[Saved entries]
══════════════════════════════

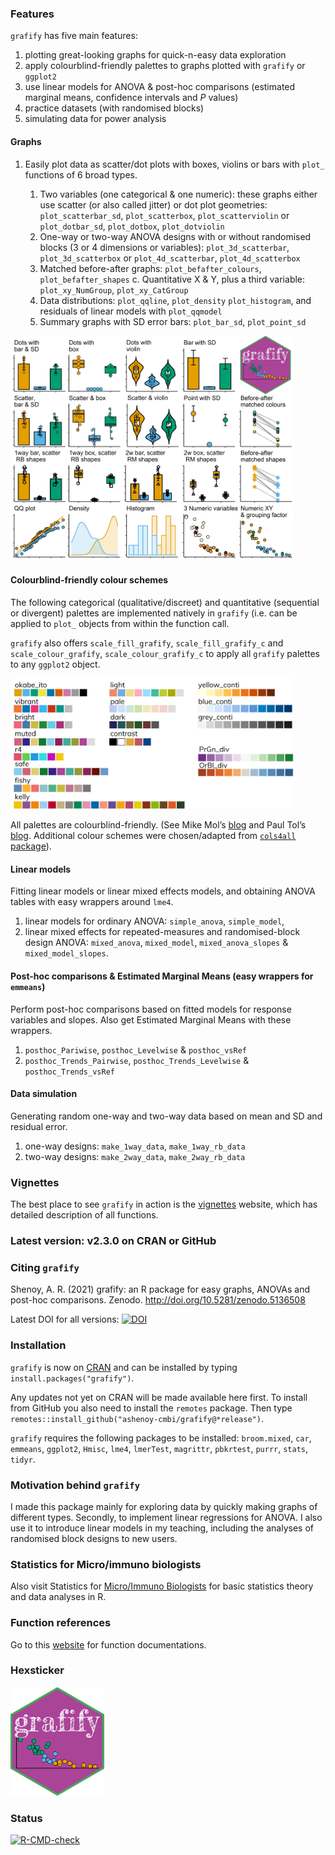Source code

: 
### Features

`grafify` has five main features:

1.  plotting great-looking graphs for quick-n-easy data exploration
2.  apply colourblind-friendly palettes to graphs plotted with `grafify`
    or `ggplot2`
3.  use linear models for ANOVA & post-hoc comparisons (estimated
    marginal means, confidence intervals and *P* values)
4.  practice datasets (with randomised blocks)
5.  simulating data for power analysis

#### Graphs

1.  Easily plot data as scatter/dot plots with boxes, violins or bars
    with `plot_` functions of 6 broad types.

    1.  Two variables (one categorical & one numeric): these graphs
        either use scatter (or also called jitter) or dot plot
        geometries: `plot_scatterbar_sd`, `plot_scatterbox`,
        `plot_scatterviolin` or `plot_dotbar_sd`, `plot_dotbox`,
        `plot_dotviolin`
    2.  One-way or two-way ANOVA designs with or without randomised
        blocks (3 or 4 dimensions or variables): `plot_3d_scatterbar`,
        `plot_3d_scatterbox` or `plot_4d_scatterbar`,
        `plot_4d_scatterbox`
    3.  Matched before-after graphs: `plot_befafter_colours`,
        `plot_befafter_shapes` c. Quantitative X & Y, plus a third
        variable: `plot_xy_NumGroup`, `plot_xy_CatGroup`
    4.  Data distributions: `plot_qqline`, `plot_density`
        `plot_histogram`, and residuals of linear models with
        `plot_qqmodel`
    5.  Summary graphs with SD error bars: `plot_bar_sd`,
        `plot_point_sd`

<img src="man/figures/all_graphsv2.0.0.jpg" width="90%" />

#### Colourblind-friendly colour schemes

The following categorical (qualitative/discreet) and quantitative
(sequential or divergent) palettes are implemented natively in `grafify`
(i.e. can be applied to `plot_` objects from within the function call.

`grafify` also offers `scale_fill_grafify`, `scale_fill_grafify_c` and
`scale_colour_grafify`, `scale_colour_grafify_c` to apply all `grafify`
palettes to any `ggplot2` object.

<img src="man/figures/grafify_palettesv230.jpg" width="90%" />

All palettes are colourblind-friendly. (See Mike Mol’s
[blog](https://mikemol.github.io/technique/colorblind/2018/02/11/color-safe-palette.html)
and Paul Tol’s [blog](https://personal.sron.nl/~pault/#sec:qualitative).
Additional colour schemes were chosen/adapted from [`cols4all`
package](https://github.com/mtennekes/cols4all)).

#### Linear models

Fitting linear models or linear mixed effects models, and obtaining
ANOVA tables with easy wrappers around `lme4`.

1.  linear models for ordinary ANOVA: `simple_anova`, `simple_model`,
2.  linear mixed effects for repeated-measures and randomised-block
    design ANOVA: `mixed_anova`, `mixed_model`, `mixed_anova_slopes` &
    `mixed_model_slopes`.

#### Post-hoc comparisons & Estimated Marginal Means (easy wrappers for `emmeans`)

Perform post-hoc comparisons based on fitted models for response
variables and slopes. Also get Estimated Marginal Means with these
wrappers.

1.  `posthoc_Pariwise`, `posthoc_Levelwise` & `posthoc_vsRef`
2.  `posthoc_Trends_Pairwise`, `posthoc_Trends_Levelwise` &
    `posthoc_Trends_vsRef`

#### Data simulation

Generating random one-way and two-way data based on mean and SD and
residual error.

1.  one-way designs: `make_1way_data`, `make_1way_rb_data`
2.  two-way designs: `make_2way_data`, `make_2way_rb_data`

### Vignettes

The best place to see `grafify` in action is the
[vignettes](https://grafify-vignettes.netlify.app) website, which has
detailed description of all functions.

### **Latest version: v2.3.0 on CRAN or GitHub**

### Citing `grafify`

Shenoy, A. R. (2021) grafify: an R package for easy graphs, ANOVAs and
post-hoc comparisons. Zenodo. <http://doi.org/10.5281/zenodo.5136508>

Latest DOI for all versions:
[![DOI](https://zenodo.org/badge/DOI/10.5281/zenodo.5136507.svg)](https://doi.org/10.5281/zenodo.5136507)

### Installation

`grafify` is now on [CRAN](https://CRAN.R-project.org/package=grafify)
and can be installed by typing `install.packages("grafify")`.

Any updates not yet on CRAN will be made available here first. To
install from GitHub you also need to install the `remotes` package. Then
type `remotes::install_github("ashenoy-cmbi/grafify@*release")`.

`grafify` requires the following packages to be installed:
`broom.mixed`, `car`, `emmeans`, `ggplot2`, `Hmisc`, `lme4`, `lmerTest`,
`magrittr`, `pbkrtest`, `purrr`, `stats`, `tidyr`.

### Motivation behind `grafify`

I made this package mainly for exploring data by quickly making graphs
of different types. Secondly, to implement linear regressions for ANOVA.
I also use it to introduce linear models in my teaching, including the
analyses of randomised block designs to new users.

### Statistics for Micro/immuno biologists

Also visit Statistics for [Micro/Immuno
Biologists](https://microimmunostats.netlify.app) for basic statistics
theory and data analyses in R.

### Function references

Go to this [website](https://ashenoy-cmbi.github.io/grafify/index.html)
for function documentations.

### Hexsticker

<img src="man/figures/grafify.png" width="150px" />

### Status

<!-- badges: start -->

[![R-CMD-check](https://github.com/ashenoy-cmbi/grafify/workflows/R-CMD-check/badge.svg)](https://github.com/ashenoy-cmbi/grafify/actions)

══════════════════════════════

Task brief » In the entries above, find the line with "website, which has" and the line with "### Motivation behind", then restate word for word both of them and every line between, with nothing more.

Expected output »
[vignettes](https://grafify-vignettes.netlify.app) website, which has
detailed description of all functions.

### **Latest version: v2.3.0 on CRAN or GitHub**

### Citing `grafify`

Shenoy, A. R. (2021) grafify: an R package for easy graphs, ANOVAs and
post-hoc comparisons. Zenodo. <http://doi.org/10.5281/zenodo.5136508>

Latest DOI for all versions:
[![DOI](https://zenodo.org/badge/DOI/10.5281/zenodo.5136507.svg)](https://doi.org/10.5281/zenodo.5136507)

### Installation

`grafify` is now on [CRAN](https://CRAN.R-project.org/package=grafify)
and can be installed by typing `install.packages("grafify")`.

Any updates not yet on CRAN will be made available here first. To
install from GitHub you also need to install the `remotes` package. Then
type `remotes::install_github("ashenoy-cmbi/grafify@*release")`.

`grafify` requires the following packages to be installed:
`broom.mixed`, `car`, `emmeans`, `ggplot2`, `Hmisc`, `lme4`, `lmerTest`,
`magrittr`, `pbkrtest`, `purrr`, `stats`, `tidyr`.

### Motivation behind `grafify`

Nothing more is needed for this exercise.